Build Week imposed two constraints that had a significant and positive influence on our interpretation of Game Day. The whole event needed to fit in a single hour, and the event had to be accessible to engineers other than just the Ops subject matter experts. A Game Day exercise typically involves only the core engineering team which works directly with critical systems, and it takes however long they need to bring the systems back up. These constraints made the whole thing more approachable, and inspired the introduction of an Easy Mode and a Hard Mode.

Game Day as Exercise
The original idea was to have a trouble-shooting session with an Acquia development installation of a Drupal site (managed Enterprise-grade Drupal being the chief product of Acquia). The site would have some failure that either smaller teams or the whole group would have to resolve. Since we needed to accommodate varying levels and areas of expertise in the product, we settled on two “modes”, Easy Mode and Hard Mode, that participants would opt into based on their familiarity with troubleshooting techniques. The difference between the modes would only be in the level of difficulty. Easy Mode would be for those who don’t handle troubleshooting support calls as part of their regular day-job, Hard Mode for those who do.

The Identity Crisis
At this point, it hit home for me that the exercise was not going to be what I had originally intended – it wasn’t going to be a cookie-cutter Game Day. Although this seemed disappointing at the time, looking back it was a blessing in disguise, since it motivated us to create a new idea instead of copying someone else’s.

Apollo’s suggestion which we ended up following was to stage a Hard Mode Capture the Flag exercise instead of a site outage. Capture the Flag in a security context is an exercise where teams gain access to privileged resources in a system by leveraging security vulnerabilities. We could hide hashes – randomized strings of a fixed length – throughout the site. The winner of the competition would be the team that found all the hashes first.

The exercise would demonstrate that a site that works from a user perspective can still need work to become secure and performant. We would have Easy Mode to include some troubleshooting, which would then flow directly into the Capture the Flag exercise.

Trying It Out
We ran through the whole event a few weeks before Build Week. Easy Mode troubleshooting took up the first half hour, transitioning to Hard Mode Capture the Flag for the second half hour. This was pure thought experiment at this stage, and shockingly for me, it worked really really well.

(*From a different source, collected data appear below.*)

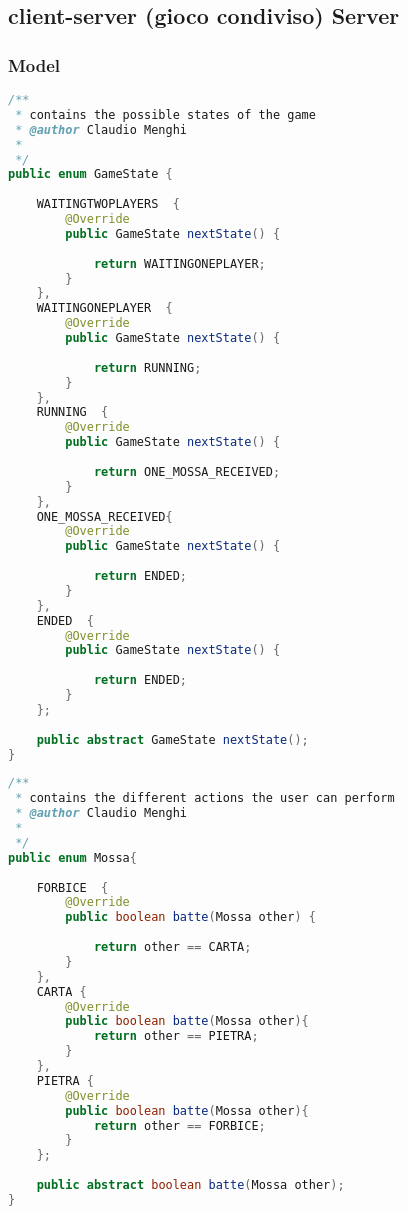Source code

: \documentclass{article}
\begin{document}
\subsection{client-server (gioco condiviso) Server}

\subsubsection{Model}
\begin{lstlisting}[language=Java,escapechar=|]
/**
 * contains the possible states of the game
 * @author Claudio Menghi
 *
 */
public enum GameState {	
	
	WAITINGTWOPLAYERS  {
		@Override
		public GameState nextState() {
			
			return WAITINGONEPLAYER;
		}
	},
	WAITINGONEPLAYER  {
		@Override
		public GameState nextState() {
			
			return RUNNING;
		}
	},
	RUNNING  {
		@Override
		public GameState nextState() {
			
			return ONE_MOSSA_RECEIVED;
		}
	},
	ONE_MOSSA_RECEIVED{
		@Override
		public GameState nextState() {
			
			return ENDED;
		}
	},
	ENDED  {
		@Override
		public GameState nextState() {
			
			return ENDED;
		}
	};
	
	public abstract GameState nextState();
}
\end{lstlisting}
\begin{lstlisting}[language=Java,escapechar=|]
/**
 * contains the different actions the user can perform
 * @author Claudio Menghi
 *
 */
public enum Mossa{	
	
	FORBICE  {
		@Override
		public boolean batte(Mossa other) {
			
			return other == CARTA;
		}
	},	
	CARTA {
		@Override
		public boolean batte(Mossa other){
			return other == PIETRA;
		}
	},
	PIETRA { 
		@Override
		public boolean batte(Mossa other){
			return other == FORBICE;
		} 
	};
	
	public abstract boolean batte(Mossa other);
}
\end{lstlisting}
\end{document}
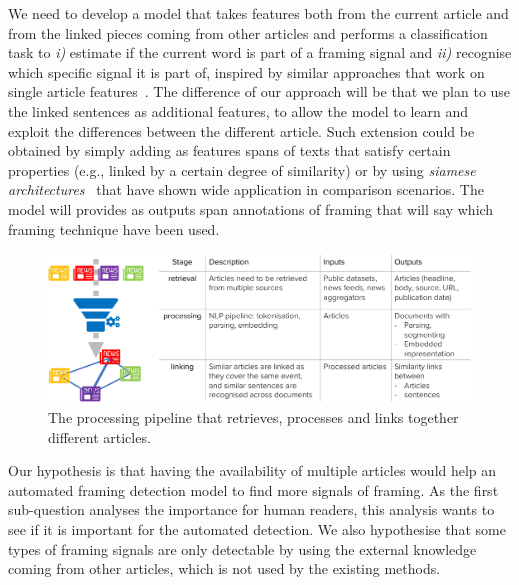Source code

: We need to develop a model that takes features both from the current article and from the linked pieces coming from other articles and performs a classification task to \textit{i)} estimate if the current word is part of a framing signal and \textit{ii)} recognise which specific signal it is part of, inspired by similar approaches that work on single article features~\cite{da2019fine}.
The difference of our approach will be that we plan to use the linked sentences as additional features, to allow the model to learn and exploit the differences between the different article.
Such extension could be obtained by simply adding as features spans of texts that satisfy certain properties (e.g., linked by a certain degree of similarity) or by using \emph{siamese architectures}~\cite{bromley1994signature} that have shown wide application in comparison scenarios.
The model will provides as outputs span annotations of framing that will say which framing technique have been used.

\begin{figure}[!htb]
    \centering
    \includegraphics[width=\textwidth]{figures/figure_pipeline.pdf}
    \caption{The processing pipeline that retrieves, processes and links together different articles.}
    \label{fig:pipeline}
\end{figure}

Our hypothesis is that having the availability of multiple articles would help an automated framing detection model to find more signals of framing.
As the first sub-question analyses the importance for human readers, this analysis wants to see if it is important for the automated detection.
We also hypothesise that some types of framing signals are only detectable by using the external knowledge coming from other articles, which is not used by the existing methods.

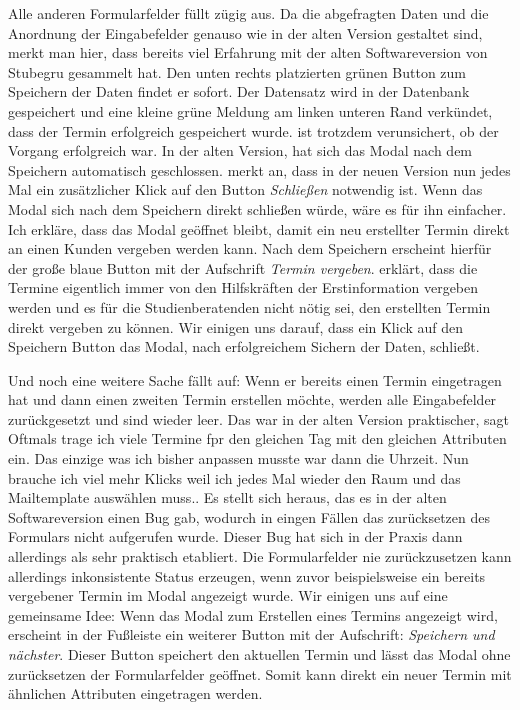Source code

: Alle anderen Formularfelder füllt \ipName zügig aus. Da die abgefragten Daten
und die Anordnung der Eingabefelder genauso wie in der alten Version gestaltet
sind, merkt man hier, dass \ipName bereits viel Erfahrung mit der alten
Softwareversion von Stubegru gesammelt hat. Den unten rechts platzierten grünen
Button zum Speichern der Daten findet er sofort. Der Datensatz wird in der
Datenbank gespeichert und eine kleine grüne Meldung am linken unteren Rand
verkündet, dass der Termin erfolgreich gespeichert wurde. \ipName ist trotzdem
verunsichert, ob der Vorgang erfolgreich war. In der alten Version, hat sich
das Modal nach dem Speichern automatisch geschlossen. \ipName merkt an, dass in
der neuen Version nun jedes Mal ein zusätzlicher Klick auf den Button
\textit{Schließen} notwendig ist. Wenn das Modal sich nach dem Speichern direkt
schließen würde, wäre es für ihn einfacher. Ich erkläre, dass das Modal
geöffnet bleibt, damit ein neu erstellter Termin direkt an einen Kunden
vergeben werden kann. Nach dem Speichern erscheint hierfür der große blaue
Button mit der Aufschrift \textit{Termin vergeben}. \ipName erklärt, dass die
Termine eigentlich immer von den Hilfskräften der Erstinformation vergeben
werden und es für die Studienberatenden nicht nötig sei, den erstellten Termin
direkt vergeben zu können. Wir einigen uns darauf, dass ein Klick auf den
Speichern Button das Modal, nach erfolgreichem Sichern der Daten, schließt.

Und noch eine weitere Sache fällt \ipName auf: Wenn er bereits einen Termin
eingetragen hat und dann einen zweiten Termin erstellen möchte, werden alle
Eingabefelder zurückgesetzt und sind wieder leer. \glqq{}Das war in der alten
Version praktischer\grqq{}, sagt \ipName \glqq{}Oftmals trage ich viele Termine
fpr den gleichen Tag mit den gleichen Attributen ein. Das einzige was ich
bisher anpassen musste war dann die Uhrzeit. Nun brauche ich viel mehr Klicks
weil ich jedes Mal wieder den Raum und das Mailtemplate auswählen muss.\grqq{}.
Es stellt sich heraus, das es in der alten Softwareversion einen Bug gab,
wodurch in eingen Fällen das zurücksetzen des Formulars nicht aufgerufen wurde.
Dieser Bug hat sich in der Praxis dann allerdings als sehr praktisch etabliert.
Die Formularfelder nie zurückzusetzen kann allerdings inkonsistente Status
erzeugen, wenn zuvor beispielsweise ein bereits vergebener Termin im Modal
angezeigt wurde. Wir einigen uns auf eine gemeinsame Idee: Wenn das Modal zum
Erstellen eines Termins angezeigt wird, erscheint in der Fußleiste ein weiterer
Button mit der Aufschrift: \textit{Speichern und nächster}. Dieser Button
speichert den aktuellen Termin und lässt das Modal ohne zurücksetzen der
Formularfelder geöffnet. Somit kann direkt ein neuer Termin mit ähnlichen
Attributen eingetragen werden. 

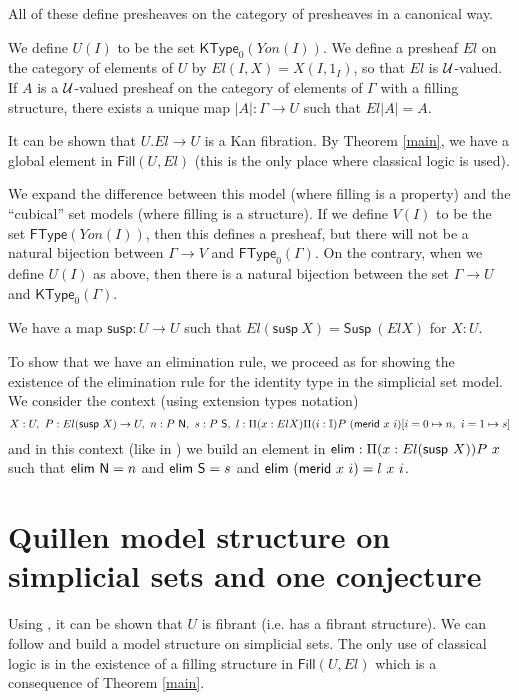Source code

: \documentclass[10pt,a4paper]{article}
\newcommand{\north}{{\sf N}}
\newcommand{\south}{{\sf S}}
\newcommand{\merid}{{\sf merid}}
\newcommand{\elim}{{\sf elim}}
\newcommand{\II}{\mathbb{I}}
\newcommand{\Susp}{\mathsf{Susp}}
\newcommand{\susp}{\mathsf{susp}}
\newcommand{\Fill}{\mathsf{Fill}}
\def\KType{\mathsf{KType}}
\def\FType{\mathsf{FType}}
\begin{document}
All of these define 
presheaves on the category of presheaves in a canonical way.

 We define $U(I)$ to be the set $\KType_0(Yon(I))$.
We define a presheaf $El$ on the category of elements of $U$ by
$El(I,X) = X(I,1_I)$, so that $El$ is ${\cal U}$-valued. 
If $A$ is a ${\cal U}$-valued presheaf on the category
of elements of $\Gamma$ with a filling structure, there exists a unique map $|A|:\Gamma\rightarrow U$
such that $El|A| = A$.

 It can be shown that $U.El\rightarrow U$ is a Kan fibration.
By Theorem \ref{main}, we have a global element in $\Fill(U,El)$
(this is the only place where classical logic is used).

 We expand the difference between this model (where filling is a property)
and the ``cubical'' set models (where filling is a structure). If we
define $V(I)$ to be the set $\FType(Yon(I))$, then this defines a presheaf, but there
will not be a natural bijection between $\Gamma\rightarrow V$
and $\FType_0(\Gamma)$.
On the contrary, when we define $U(I)$ as above, then there is a natural
bijection between the set $\Gamma\rightarrow U$
and $\KType_0(\Gamma)$.

We have a map $\susp:U\rightarrow U$ such that 
$El (\susp~X) = \Susp~(El X)$ for $X:U$.

 To show that we have an elimination rule, we proceed as for showing the existence
of the elimination rule for the identity type in the simplicial set model.
We consider the context (using extension types notation)
$$
X:U,~P:El(\susp~X)\rightarrow U,~n:P~\north,~s:P~\south,
~l:\Pi (x:El X)\Pi (i:\II)P~(\merid~x~i)[i=0\mapsto n,~i=1\mapsto s]
$$
and in this context (like in \cite{CHM}) we 
build an element in $\elim:\Pi (x:El (\susp~X))P~x$ such that
$\elim~\north = n$ and $\elim~\south = s$ and $\elim~(\merid~x~i) =           
l~x~i$.

\section{Quillen model structure on simplicial sets and one conjecture}

 Using \cite{OP}, it can be shown that $U$ is fibrant
(i.e. has a fibrant structure). We can follow \cite{Sattler}
and build a model structure on simplicial sets. The only use of
classical logic is in the existence of a filling structure in $\Fill(U,El)$
which is a consequence of Theorem \ref{main}.

\medskip
\end{document}
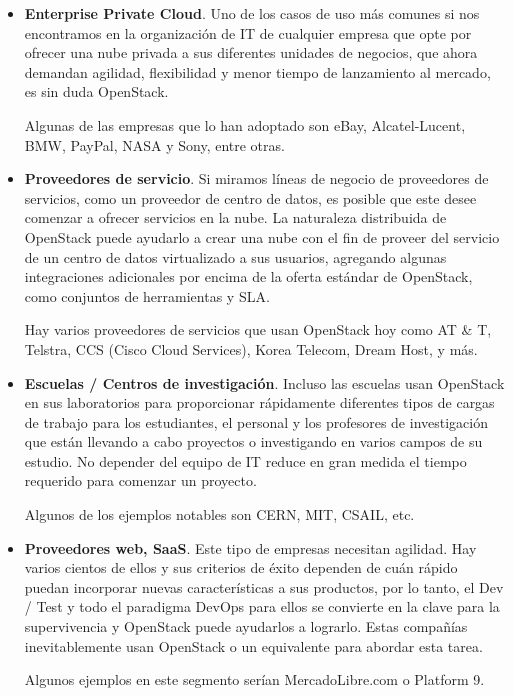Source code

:\begin{itemize}
\item \textbf{Enterprise Private Cloud}. Uno de los casos de uso más comunes si nos encontramos en la organización de IT de cualquier empresa que opte por ofrecer una nube privada a sus diferentes unidades de negocios, que ahora demandan agilidad, flexibilidad y menor tiempo de lanzamiento al mercado, es sin duda OpenStack.

Algunas de las empresas que lo han adoptado son eBay, Alcatel-Lucent, BMW, PayPal, NASA y Sony, entre otras.

\item \textbf{Proveedores de servicio}. Si miramos líneas de negocio de proveedores de servicios, como un proveedor de centro de datos, es posible que este desee comenzar a ofrecer servicios en la nube. La naturaleza distribuida de OpenStack puede ayudarlo a crear una nube con el fin de proveer del servicio de un centro de datos virtualizado a sus usuarios, agregando algunas integraciones adicionales por encima de la oferta estándar de OpenStack, como conjuntos de herramientas y SLA.

Hay varios proveedores de servicios que usan OpenStack hoy como AT \& T, Telstra, CCS (Cisco Cloud Services), Korea Telecom, Dream Host, y más.

\item\textbf{Escuelas / Centros de investigación}. Incluso las escuelas usan OpenStack en sus laboratorios para proporcionar rápidamente diferentes tipos de cargas de trabajo para los estudiantes, el personal y los profesores de investigación que están llevando a cabo proyectos o investigando en varios campos de su estudio. No depender del equipo de IT reduce en gran medida el tiempo requerido para comenzar un proyecto.

Algunos de los ejemplos notables son CERN, MIT, CSAIL, etc.

\item \textbf{Proveedores web, SaaS}. Este tipo de empresas necesitan agilidad. Hay varios cientos de ellos y sus criterios de éxito dependen de cuán rápido puedan incorporar nuevas características a sus productos, por lo tanto, el Dev / Test y todo el paradigma DevOps para ellos se convierte en la clave para la supervivencia y OpenStack puede ayudarlos a lograrlo. Estas compañías inevitablemente usan OpenStack o un equivalente para abordar esta tarea.

Algunos ejemplos en este segmento serían MercadoLibre.com o Platform 9.
\end{itemize}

During Easy Mode, non-Ops engineers drove the resolution with Ops experts only acting as consultants. Once the site was back up, we switched over to Capture the Flag. For this run through we only had one shared site for all the Hard Mode participants. One mischievous participant who found the site credentials deliberately locked out everyone else. This incident motivated much of the end-game setup for prevention of cross-site hacking.

Game Day!
Our Game Day-inspired exercise followed the flow established in our run through, with the addition of the isolated environments for Capture the Flag.

The Easy Mode troubleshooting took less time than we had allowed for, putting the start of Hard Mode right on time. The teams dove in, probing their environment – a Drupal site – for weaknesses. The narrative revolved around a fictional user submitting a question to the forum about how to enable the PHP module in Drupal, which would allow access to the bash shell on the server. The fictional admin replied that she had enabled the module for him, and reset his login to a “temporary password”. These were the credentials the participants were expected to use to hack the site. Since the user had access to the PHP module, they could also use it to gain shell access. Using this shell access to the server, they had easy access to the privileged resources and opportunities to discover the hashes.

When time ran out at 8:55, three of our twelve teams and forty participants had found all five of their hashes. The first team with all five hashes won the grand prize, an invitation for morning coffee with our resident tech celebrity, Drupal founder and Acquia CTO Dries Buytaert. As an aside, when I thanked Dries for agreeing to have coffee with our winners, he graciously replied, “No, thank you – now I get to have coffee!”

Epilogue
The decision to pivot from the established Game Day resulted in a new kind of learning in the spirit of Game Day. This learning was more accessible for our engineers and bridged the gap between where we are and where we are headed. While this isn’t the end of the story, I think it’s a fantastic start. Game Day, Day 2, here we come …

Categories
geek

All about Free Geek Providence

I’m on the Board of Directors for a nonprofit called Free Geek Providence based in RI. Free Geek Providence provides a call to refurbish, reuse and recycle older computers. The organization also promotes the use of Linux, an open source operating system, as well as the open source ecosystem around it. I joined Free Geek Providence when it was starting up in 2008 and found it a perfect fit.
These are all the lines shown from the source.